# Would I need a business licence? Need advice on starting my online busniess



## ArmoKing (Aug 28, 2012)

Hey guys!

I was searching the forums but couldn't quite find what I was looking for!

I want to get into the business of designing and printing T-Shirts and selling them online (ArmoTees.com) But I am kinda confused about Licensing. I Live in Florida, and I want this to be a side job. 

Would I still need Licenses? If so what kind?

Could I just use my SSN? 

What are the pro's and con's of using a EIN and SSN for a business?

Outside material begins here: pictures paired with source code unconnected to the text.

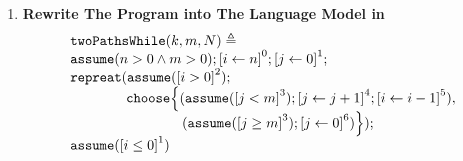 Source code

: \begin{enumerate}
  \item \textbf{Rewrite The Program into The Language Model in~\cite{GulwaniJK09}}
  \[
    \begin{array}{l}
      \kw{twoPathsWhile}(k, m, N) \triangleq \\
      \rpasum(n > 0 \land m > 0);
      \clabel{ \assign{i}{n} }^{0} ; 
      \clabel{ \assign{j}{0} }^{1} ; \\
      \rprepeat(\rpasum(\clabel{i > 0}^{2}); \\
      \qquad \qquad \rpchoose\Big\{ 
        (\rpasum(\clabel{j < m}^{3}); \clabel{\assign{j}{j + 1}}^{4}; 
      \clabel{\assign{i}{i - 1}}^{5}),\\
      \qquad \qquad \qquad \qquad(\rpasum(\clabel{j \geq m}^{3}); \clabel{\assign{j}{0}}^{6})\Big\}
      );\\
      \rpasum(\clabel{i \leq 0}^{1})
      \end{array}
    \]


\end{enumerate}
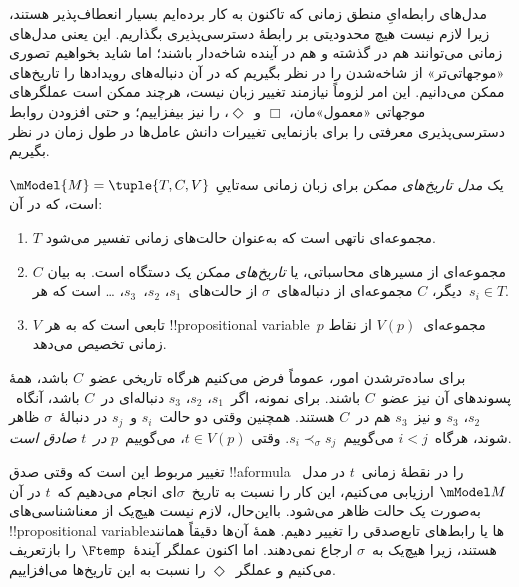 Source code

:\documentclass[../../../include/open-logic-section]{subfiles}
\begin{document}


مدل‌های رابطه‌ایِ منطق زمانی که تاکنون به کار برده‌ایم بسیار انعطاف‌پذیر
هستند، زیرا لازم نیست هیچ محدودیتی بر رابطهٔ دسترسی‌پذیری بگذاریم. این
یعنی مدل‌های زمانی می‌توانند هم در گذشته و هم در آینده شاخه‌دار باشند؛
اما شاید بخواهیم تصوری «موجهاتی‌تر» از شاخه‌شدن را در نظر بگیریم که در
آن دنباله‌های رویدادها را تاریخ‌های ممکن می‌دانیم. این امر لزوماً
نیازمند تغییر زبان نیست، هرچند ممکن است عملگرهای موجهاتی «معمول»مان،
$\Box$ و~$\Diamond$، را نیز بیفزاییم؛ و حتی افزودن روابط دسترسی‌پذیری
معرفتی را برای بازنمایی تغییرات دانش عامل‌ها در طول زمان در نظر بگیریم.

\begin{defn}
  یک \emph{مدل تاریخ‌های ممکن} برای زبان زمانی سه‌تاییِ
  $\mModel{M} = \tuple{T, C, V}$ است، که در آن:
  \begin{enumerate}
    \item $T$ مجموعه‌ای ناتهی است که به‌عنوان حالت‌های زمانی تفسیر
      می‌شود.
    \item $C$ مجموعه‌ای از مسیرهای محاسباتی، یا \emph{تاریخ‌های ممکن}
      یک دستگاه است. به بیان دیگر، $C$ مجموعه‌ای از دنباله‌های~$\sigma$
      از حالت‌های~$s_1$، $s_2$،~$s_3$، \dots{} است که هر~$s_i \in T$.
    \item $V$ تابعی است که به هر !!{propositional variable}~$p$
      مجموعه‌ای~$V(p)$ از نقاط زمانی تخصیص می‌دهد.
  \end{enumerate}
  برای ساده‌ترشدن امور، عموماً فرض می‌کنیم هرگاه تاریخی عضو~$C$ باشد،
  همهٔ پسوندهای آن نیز عضو~$C$ باشند. برای نمونه، اگر~$s_1$، $s_2$،
  $s_3$ دنباله‌ای در~$C$ باشد، آنگاه~$s_2$، $s_3$ و نیز~$s_3$ هم
  در~$C$ هستند. همچنین وقتی دو حالت~$s_i$ و~$s_j$ در دنبالهٔ~$\sigma$
  ظاهر شوند، هرگاه~$i < j$ می‌گوییم~$s_i \prec_\sigma s_j$. وقتی
  $t \in V(p)$، می‌گوییم~$p$ \emph{در}~$t$ \emph{صادق است}.
\end{defn}

تغییر مربوط این است که وقتی صدق !!a{formula} را در نقطهٔ زمانی~$t$ در
مدل~$\mModel M$ ارزیابی می‌کنیم، این کار را نسبت به تاریخ~$\sigma$ای
انجام می‌دهیم که~$t$ در آن به‌صورت یک حالت ظاهر می‌شود. بااین‌حال،
لازم نیست هیچ‌یک از معناشناسی‌های !!{propositional variable}ها یا
رابط‌های تابع‌صدقی را تغییر دهیم. همهٔ آن‌ها دقیقاً همانند
 هستند، زیرا هیچ‌یک به~$\sigma$ ارجاع نمی‌دهند.
اما اکنون عملگر آیندهٔ~$\Ftemp$ را بازتعریف می‌کنیم و عملگر~$\Diamond$
را نسبت به این تاریخ‌ها می‌افزاییم.
\end{document}
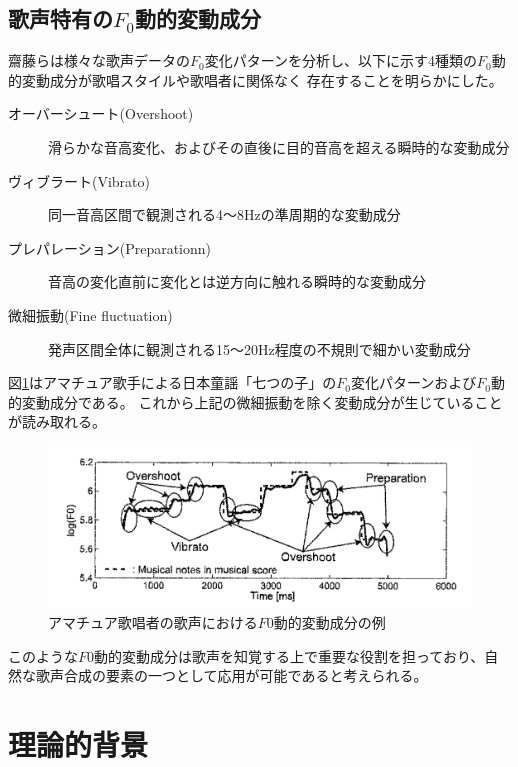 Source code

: \documentclass[10.5ptj,a4j,dvipdfmx,uplatex, oneside, openany, report]{jsbook}%
\begin{document}
\section{歌声特有の$F_0$動的変動成分}
齋藤らは様々な歌声データの$F_0$変化パターンを分析し、以下に示す4種類の$F_0$動的変動成分が歌唱スタイルや歌唱者に関係なく
存在することを明らかにした\cite{singbyspeaking}。
\begin{description}
    \item[オーバーシュート(Overshoot)]滑らかな音高変化、およびその直後に目的音高を超える瞬時的な変動成分
    \item[ヴィブラート(Vibrato)]同一音高区間で観測される4〜8Hzの準周期的な変動成分
    \item[プレパレーション(Preparationn)]音高の変化直前に変化とは逆方向に触れる瞬時的な変動成分
    \item[微細振動(Fine fluctuation)] 発声区間全体に観測される15〜20Hz程度の不規則で細かい変動成分
\end{description}

図\ref{f0_moving}はアマチュア歌手による日本童謡「七つの子」の$F_0$変化パターンおよび$F_0$動的変動成分である。
これから上記の微細振動を除く変動成分が生じていることが読み取れる。

\begin{figure}[htbp]
    \begin{center}
      \includegraphics[clip,width=12.0cm]{f0_moving.png}
      \caption{アマチュア歌唱者の歌声における$F0$動的変動成分の例\cite{singbyspeaking}}
      \label{f0_moving}
    \end{center}
\end{figure}

このような$F0$動的変動成分は歌声を知覚する上で重要な役割を担っており、自然な歌声合成の要素の一つとして応用が可能であると考えられる。




\chapter{理論的背景}
\end{document}
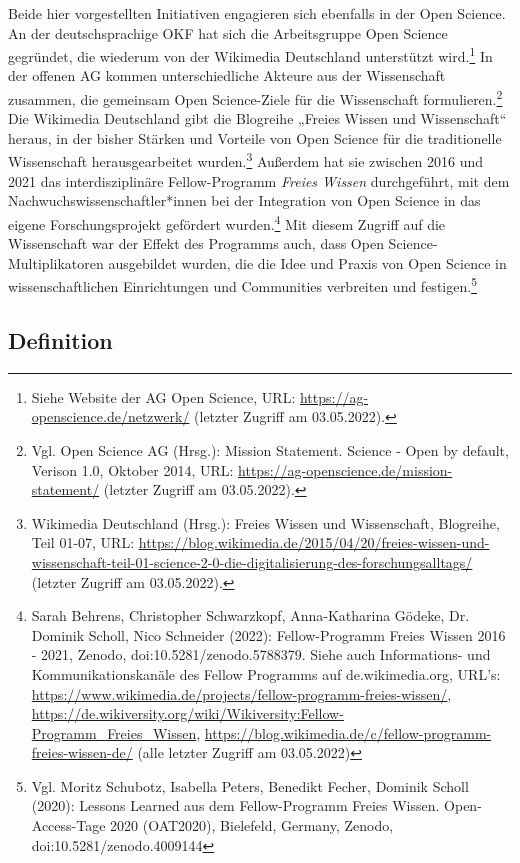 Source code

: Beide hier vorgestellten Initiativen engagieren sich ebenfalls in der Open Science. An der deutschsprachige OKF hat sich die Arbeitsgruppe Open Science gegründet, die wiederum von der Wikimedia Deutschland unterstützt wird.\footnote{Siehe Website der AG Open Science, URL: \url{https://ag-openscience.de/netzwerk/} (letzter Zugriff am 03.05.2022).} In der offenen AG kommen unterschiedliche Akteure aus der Wissenschaft zusammen, die gemeinsam Open Science-Ziele für die Wissenschaft formulieren.\footnote{Vgl. Open Science AG (Hrsg.): Mission Statement. Science - Open by default, Verison 1.0, Oktober 2014, URL: \url{https://ag-openscience.de/mission-statement/} (letzter Zugriff am 03.05.2022).} Die Wikimedia Deutschland gibt die Blogreihe „Freies Wissen und Wissenschaft“ heraus, in der bisher Stärken und Vorteile von Open Science für die traditionelle Wissenschaft herausgearbeitet wurden.\footnote{Wikimedia Deutschland (Hrsg.): Freies Wissen und Wissenschaft, Blogreihe, Teil 01-07, URL: \url{https://blog.wikimedia.de/2015/04/20/freies-wissen-und-wissenschaft-teil-01-science-2-0-die-digitalisierung-des-forschungsalltags/} (letzter Zugriff am 03.05.2022).} Außerdem hat sie zwischen 2016 und 2021 das interdisziplinäre Fellow-Programm \textit{Freies Wissen} durchgeführt, mit dem Nachwuchswissenschaftler*innen bei der Integration von Open Science in das eigene Forschungsprojekt gefördert wurden.\footnote{Sarah Behrens, Christopher Schwarzkopf, Anna-Katharina Gödeke, Dr. Dominik Scholl, Nico Schneider (2022): Fellow-Programm Freies Wissen 2016 - 2021, Zenodo, doi:10.5281/zenodo.5788379. Siehe auch Informations- und Kommunikationskanäle des Fellow Programms auf de.wikimedia.org, URL's: \url{https://www.wikimedia.de/projects/fellow-programm-freies-wissen/}, \url{https://de.wikiversity.org/wiki/Wikiversity:Fellow-Programm_Freies_Wissen}, \url{https://blog.wikimedia.de/c/fellow-programm-freies-wissen-de/} (alle letzter Zugriff am 03.05.2022)} Mit diesem Zugriff auf die Wissenschaft war der Effekt des Programms auch, dass Open Science-Multiplikatoren ausgebildet wurden, die die Idee und Praxis von Open Science in wissenschaftlichen Einrichtungen und Communities verbreiten und festigen.\footnote{Vgl. Moritz Schubotz, Isabella Peters, Benedikt Fecher, Dominik Scholl (2020): Lessons Learned aus dem Fellow-Programm Freies Wissen. Open-Access-Tage 2020 (OAT2020), Bielefeld, Germany, Zenodo, doi:10.5281/zenodo.4009144}

\subsection{Definition}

Any Extra knowledge or Advice to pass down to a young Entrepreneur? 

Thank you in advance!!


----------



## sben763 (May 17, 2009)

This would depend on your states requirements. My location if your selling online outside the state you don't need a tax certificate. The IRS will let you use you SSN as long as your a sole proprietor. Best to seek advise from your state tax department.


----------



## missswissinc (Feb 21, 2012)

Here is what I would do.

1) incorporate yourself 
2) get a tax id for the business
3) seperate bank account for business
4) getting seperate insurance for the business 

I know it sounds like alot but you want to cover your back side. I would suggest incorporating yourself to show your a legit business. with a tax id some wholesalers won't talk to you unless you have 1. For taxes I would suggest get a seperate bank account for you business. You don't want to mix personal and business money together. When it comes to tax time you don't want to be sitting there saying well was that a deposit of my check or was that a sale that I deposited. I would suggest talking to your insurance agent about getting some sort of business insurance for yourself. this will cover you incase of theft, fire, water damage, etc of your stuff. you don't want to find out after something happening that the home owners insurance doesn't cover it. I wish you well


----------



## GordonM (May 21, 2012)

Many places you don't need a business license if you work for yourself only out of your home, and don't have customers coming to your house. While incorporating, getting insurance, an EIN, and all that are important, the most critical is that you need a tax resale license for your state, and you need to pay sales taxes on any orders sold within your state. (This is Mike's item #2.)

Resale licenses are free. Most states have convenient signup form online. At a minimum, you will need it when getting accounts with wholesalers. And of course, you use it to avoid paying taxes on items bought within your state that will be resold.


----------



## sben763 (May 17, 2009)

GordonM said:


> Resale licenses are free. Most states have convenient signup form online. At a minimum, you will need it when getting accounts with wholesalers. QUOTE]
> 
> Not in our state There is a fee but not bad but in some states it is very expensive for a resale licenses. Yes ther are states that are free also but very few


----------



## GordonM (May 21, 2012)

The OP said he was in Florida, and there online registration is free. I was also just pointing out that many states now have online signups, and it's not nearly as much of a hassle as it used to be. My first resale license took five weeks to get, and two in-person appointments.


----------



## Keysgeek (May 15, 2012)

I live in Florida and work from home, get the tax ID and incorporate yourself. Some counties require a occupational license. You really want to do this. If your running your business from you home and are legit it has huge tax benefits. You will probably be able to write off more on you taxes than you make at the business. I claim a percentage of my house for the business, so that percentage of my mortgage, electric, water, insurance and taxes become a business expense and saves on income tax... Its definitely a good idea to form the business. In Florida I think total cost will be about $150, then $150 a year for your annual report to the state. The benefits well cover the expense.


----------



## ArmoKing (Aug 28, 2012)

Thank you for everyone who responded! Much help!


----------